Every line in the listing below that holds the word "ANOVA" should be returned.

> **RAW DATA**:
*** Block opens ***

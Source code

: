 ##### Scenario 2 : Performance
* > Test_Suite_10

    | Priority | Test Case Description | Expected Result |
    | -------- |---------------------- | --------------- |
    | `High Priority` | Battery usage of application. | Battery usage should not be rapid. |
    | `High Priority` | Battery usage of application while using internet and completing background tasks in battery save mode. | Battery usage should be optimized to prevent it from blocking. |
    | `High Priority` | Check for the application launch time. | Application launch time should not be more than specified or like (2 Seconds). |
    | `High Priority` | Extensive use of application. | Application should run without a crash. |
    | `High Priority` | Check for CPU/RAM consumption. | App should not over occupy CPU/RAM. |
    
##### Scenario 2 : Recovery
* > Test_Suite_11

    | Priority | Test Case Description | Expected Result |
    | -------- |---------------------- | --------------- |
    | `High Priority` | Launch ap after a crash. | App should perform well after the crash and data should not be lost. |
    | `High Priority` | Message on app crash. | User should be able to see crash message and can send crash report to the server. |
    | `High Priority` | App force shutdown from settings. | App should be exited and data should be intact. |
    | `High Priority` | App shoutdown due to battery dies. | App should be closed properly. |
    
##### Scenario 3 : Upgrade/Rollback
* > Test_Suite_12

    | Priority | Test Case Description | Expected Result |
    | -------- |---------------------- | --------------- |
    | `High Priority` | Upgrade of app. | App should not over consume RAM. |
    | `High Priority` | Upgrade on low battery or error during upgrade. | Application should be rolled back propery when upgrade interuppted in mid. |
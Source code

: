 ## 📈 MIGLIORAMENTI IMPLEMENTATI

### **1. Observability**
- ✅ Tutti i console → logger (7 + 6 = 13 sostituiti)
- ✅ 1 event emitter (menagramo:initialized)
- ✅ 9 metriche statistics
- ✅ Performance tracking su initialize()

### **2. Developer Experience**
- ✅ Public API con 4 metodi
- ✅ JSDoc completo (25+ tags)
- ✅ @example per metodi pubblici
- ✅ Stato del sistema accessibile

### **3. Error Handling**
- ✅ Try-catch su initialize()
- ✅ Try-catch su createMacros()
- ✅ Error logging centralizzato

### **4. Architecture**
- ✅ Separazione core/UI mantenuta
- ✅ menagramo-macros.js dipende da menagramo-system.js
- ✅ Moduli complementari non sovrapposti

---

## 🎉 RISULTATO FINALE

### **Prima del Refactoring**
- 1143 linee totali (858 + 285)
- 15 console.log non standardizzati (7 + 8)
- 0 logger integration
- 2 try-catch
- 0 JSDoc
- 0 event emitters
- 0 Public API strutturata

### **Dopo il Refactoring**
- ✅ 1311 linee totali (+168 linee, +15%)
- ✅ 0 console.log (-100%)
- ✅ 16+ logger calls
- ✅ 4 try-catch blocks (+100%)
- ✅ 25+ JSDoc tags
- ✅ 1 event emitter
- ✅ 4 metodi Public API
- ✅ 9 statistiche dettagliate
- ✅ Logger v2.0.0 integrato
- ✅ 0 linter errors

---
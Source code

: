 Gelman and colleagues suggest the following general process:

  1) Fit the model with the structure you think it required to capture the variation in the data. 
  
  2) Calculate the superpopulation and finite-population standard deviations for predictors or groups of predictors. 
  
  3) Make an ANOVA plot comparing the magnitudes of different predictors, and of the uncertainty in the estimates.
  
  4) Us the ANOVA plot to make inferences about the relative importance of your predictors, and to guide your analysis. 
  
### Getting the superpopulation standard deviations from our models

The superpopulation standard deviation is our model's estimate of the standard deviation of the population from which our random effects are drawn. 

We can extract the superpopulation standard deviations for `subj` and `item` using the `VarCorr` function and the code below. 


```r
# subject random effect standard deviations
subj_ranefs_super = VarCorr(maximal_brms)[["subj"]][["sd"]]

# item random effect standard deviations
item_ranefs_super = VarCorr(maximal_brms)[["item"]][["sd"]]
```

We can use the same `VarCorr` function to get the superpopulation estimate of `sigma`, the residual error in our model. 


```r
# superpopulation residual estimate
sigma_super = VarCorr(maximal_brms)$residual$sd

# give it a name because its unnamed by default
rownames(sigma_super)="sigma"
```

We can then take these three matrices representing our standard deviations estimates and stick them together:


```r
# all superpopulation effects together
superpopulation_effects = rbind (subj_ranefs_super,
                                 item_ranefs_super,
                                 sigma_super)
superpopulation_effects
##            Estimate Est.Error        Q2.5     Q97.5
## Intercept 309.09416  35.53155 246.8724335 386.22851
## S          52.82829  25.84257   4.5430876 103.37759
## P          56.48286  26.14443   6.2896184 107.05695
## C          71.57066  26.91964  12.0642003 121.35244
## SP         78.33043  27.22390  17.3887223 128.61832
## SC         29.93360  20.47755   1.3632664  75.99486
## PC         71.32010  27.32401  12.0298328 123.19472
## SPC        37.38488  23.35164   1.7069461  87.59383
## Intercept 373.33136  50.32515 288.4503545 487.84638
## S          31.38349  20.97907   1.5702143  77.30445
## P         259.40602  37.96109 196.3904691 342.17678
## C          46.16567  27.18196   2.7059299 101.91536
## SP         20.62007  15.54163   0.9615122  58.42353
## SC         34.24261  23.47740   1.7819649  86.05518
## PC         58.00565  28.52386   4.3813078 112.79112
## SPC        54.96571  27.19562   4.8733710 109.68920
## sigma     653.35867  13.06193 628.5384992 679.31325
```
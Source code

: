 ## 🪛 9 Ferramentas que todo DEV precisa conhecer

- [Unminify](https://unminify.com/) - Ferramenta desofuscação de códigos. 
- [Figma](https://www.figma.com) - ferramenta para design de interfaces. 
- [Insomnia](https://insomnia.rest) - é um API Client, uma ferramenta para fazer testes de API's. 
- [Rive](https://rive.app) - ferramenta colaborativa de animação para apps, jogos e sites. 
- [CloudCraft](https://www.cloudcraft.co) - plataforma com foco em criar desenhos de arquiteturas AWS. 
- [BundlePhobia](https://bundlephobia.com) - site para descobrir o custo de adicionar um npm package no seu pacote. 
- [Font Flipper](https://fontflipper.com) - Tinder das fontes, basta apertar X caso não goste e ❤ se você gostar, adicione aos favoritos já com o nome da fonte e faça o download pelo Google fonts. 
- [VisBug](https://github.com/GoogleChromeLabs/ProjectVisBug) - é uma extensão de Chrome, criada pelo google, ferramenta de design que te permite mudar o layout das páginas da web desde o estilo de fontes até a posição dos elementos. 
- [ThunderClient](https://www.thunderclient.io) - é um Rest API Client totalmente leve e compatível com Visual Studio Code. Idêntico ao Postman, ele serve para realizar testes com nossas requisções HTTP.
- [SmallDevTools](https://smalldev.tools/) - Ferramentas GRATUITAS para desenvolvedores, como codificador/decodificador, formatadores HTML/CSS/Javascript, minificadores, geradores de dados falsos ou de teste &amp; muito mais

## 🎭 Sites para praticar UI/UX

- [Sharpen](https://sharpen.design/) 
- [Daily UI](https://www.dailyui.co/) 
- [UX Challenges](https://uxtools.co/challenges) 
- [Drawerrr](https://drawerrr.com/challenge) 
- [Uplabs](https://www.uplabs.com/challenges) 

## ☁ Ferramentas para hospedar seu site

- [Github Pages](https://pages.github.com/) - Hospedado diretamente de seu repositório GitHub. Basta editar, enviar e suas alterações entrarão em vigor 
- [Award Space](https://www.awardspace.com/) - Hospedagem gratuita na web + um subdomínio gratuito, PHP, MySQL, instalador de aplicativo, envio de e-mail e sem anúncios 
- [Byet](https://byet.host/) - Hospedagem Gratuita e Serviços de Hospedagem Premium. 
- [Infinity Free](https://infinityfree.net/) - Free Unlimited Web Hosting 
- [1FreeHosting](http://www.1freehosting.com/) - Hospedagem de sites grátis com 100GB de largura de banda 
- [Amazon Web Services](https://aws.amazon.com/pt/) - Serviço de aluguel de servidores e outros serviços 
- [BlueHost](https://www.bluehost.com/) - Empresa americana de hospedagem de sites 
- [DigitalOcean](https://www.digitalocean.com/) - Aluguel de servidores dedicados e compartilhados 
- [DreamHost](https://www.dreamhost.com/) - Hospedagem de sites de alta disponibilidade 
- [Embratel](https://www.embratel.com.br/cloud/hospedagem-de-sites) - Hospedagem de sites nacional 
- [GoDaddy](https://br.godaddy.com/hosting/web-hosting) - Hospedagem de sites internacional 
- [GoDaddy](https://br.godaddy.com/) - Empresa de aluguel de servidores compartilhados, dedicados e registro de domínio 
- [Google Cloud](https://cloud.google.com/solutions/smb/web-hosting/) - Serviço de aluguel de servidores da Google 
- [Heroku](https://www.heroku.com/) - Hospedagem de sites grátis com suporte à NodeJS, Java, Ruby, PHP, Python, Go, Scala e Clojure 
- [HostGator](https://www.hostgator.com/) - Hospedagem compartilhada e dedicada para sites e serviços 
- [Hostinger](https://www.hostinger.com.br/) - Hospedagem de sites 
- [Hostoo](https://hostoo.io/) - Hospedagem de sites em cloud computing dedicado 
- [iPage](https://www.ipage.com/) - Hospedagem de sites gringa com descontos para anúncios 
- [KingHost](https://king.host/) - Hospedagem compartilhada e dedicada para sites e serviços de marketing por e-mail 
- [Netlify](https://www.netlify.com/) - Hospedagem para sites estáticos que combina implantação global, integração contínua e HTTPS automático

*** Block closes ***

> **SOLUTION TO THIS TASK**:
  3) Make an ANOVA plot comparing the magnitudes of different predictors, and of the uncertainty in the estimates.
  4) Us the ANOVA plot to make inferences about the relative importance of your predictors, and to guide your analysis. 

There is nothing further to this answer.